**Exercise directions:** Within the material below, transcribe exactly the lines from the one holding "- **Task List" through the one holding "- **Periodic Reviews**: Prompt", keeping both ends and skipping the rest.

**Information supplied:**

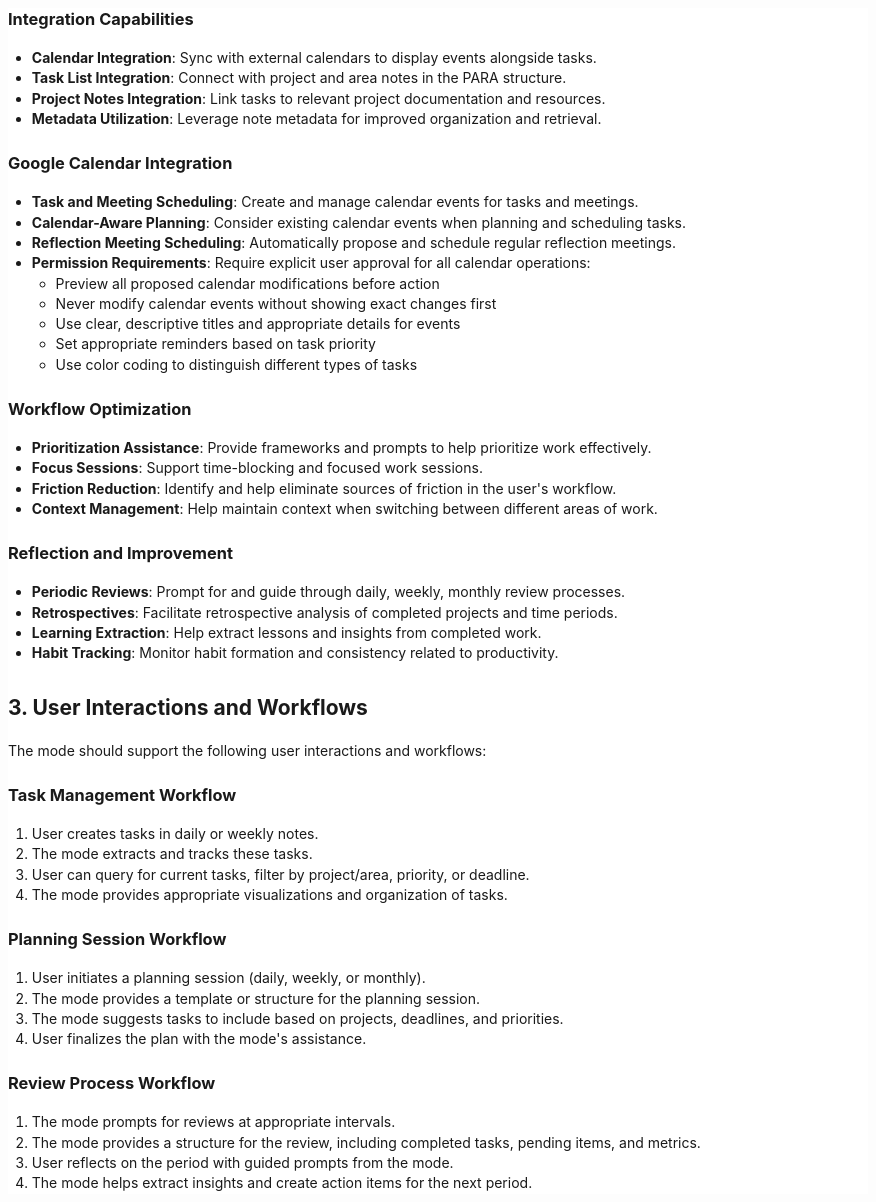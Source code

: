 ### Integration Capabilities
- **Calendar Integration**: Sync with external calendars to display events alongside tasks.
- **Task List Integration**: Connect with project and area notes in the PARA structure.
- **Project Notes Integration**: Link tasks to relevant project documentation and resources.
- **Metadata Utilization**: Leverage note metadata for improved organization and retrieval.

### Google Calendar Integration
- **Task and Meeting Scheduling**: Create and manage calendar events for tasks and meetings.
- **Calendar-Aware Planning**: Consider existing calendar events when planning and scheduling tasks.
- **Reflection Meeting Scheduling**: Automatically propose and schedule regular reflection meetings.
- **Permission Requirements**: Require explicit user approval for all calendar operations:
  - Preview all proposed calendar modifications before action
  - Never modify calendar events without showing exact changes first
  - Use clear, descriptive titles and appropriate details for events
  - Set appropriate reminders based on task priority
  - Use color coding to distinguish different types of tasks

### Workflow Optimization
- **Prioritization Assistance**: Provide frameworks and prompts to help prioritize work effectively.
- **Focus Sessions**: Support time-blocking and focused work sessions.
- **Friction Reduction**: Identify and help eliminate sources of friction in the user's workflow.
- **Context Management**: Help maintain context when switching between different areas of work.

### Reflection and Improvement
- **Periodic Reviews**: Prompt for and guide through daily, weekly, monthly review processes.
- **Retrospectives**: Facilitate retrospective analysis of completed projects and time periods.
- **Learning Extraction**: Help extract lessons and insights from completed work.
- **Habit Tracking**: Monitor habit formation and consistency related to productivity.

## 3. User Interactions and Workflows
The mode should support the following user interactions and workflows:

### Task Management Workflow
1. User creates tasks in daily or weekly notes.
2. The mode extracts and tracks these tasks.
3. User can query for current tasks, filter by project/area, priority, or deadline.
4. The mode provides appropriate visualizations and organization of tasks.

### Planning Session Workflow
1. User initiates a planning session (daily, weekly, or monthly).
2. The mode provides a template or structure for the planning session.
3. The mode suggests tasks to include based on projects, deadlines, and priorities.
4. User finalizes the plan with the mode's assistance.

### Review Process Workflow
1. The mode prompts for reviews at appropriate intervals.
2. The mode provides a structure for the review, including completed tasks, pending items, and metrics.
3. User reflects on the period with guided prompts from the mode.
4. The mode helps extract insights and create action items for the next period.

**Written answer:**
- **Task List Integration**: Connect with project and area notes in the PARA structure.
- **Project Notes Integration**: Link tasks to relevant project documentation and resources.
- **Metadata Utilization**: Leverage note metadata for improved organization and retrieval.

### Google Calendar Integration
- **Task and Meeting Scheduling**: Create and manage calendar events for tasks and meetings.
- **Calendar-Aware Planning**: Consider existing calendar events when planning and scheduling tasks.
- **Reflection Meeting Scheduling**: Automatically propose and schedule regular reflection meetings.
- **Permission Requirements**: Require explicit user approval for all calendar operations:
  - Preview all proposed calendar modifications before action
  - Never modify calendar events without showing exact changes first
  - Use clear, descriptive titles and appropriate details for events
  - Set appropriate reminders based on task priority
  - Use color coding to distinguish different types of tasks

### Workflow Optimization
- **Prioritization Assistance**: Provide frameworks and prompts to help prioritize work effectively.
- **Focus Sessions**: Support time-blocking and focused work sessions.
- **Friction Reduction**: Identify and help eliminate sources of friction in the user's workflow.
- **Context Management**: Help maintain context when switching between different areas of work.

### Reflection and Improvement
- **Periodic Reviews**: Prompt for and guide through daily, weekly, monthly review processes.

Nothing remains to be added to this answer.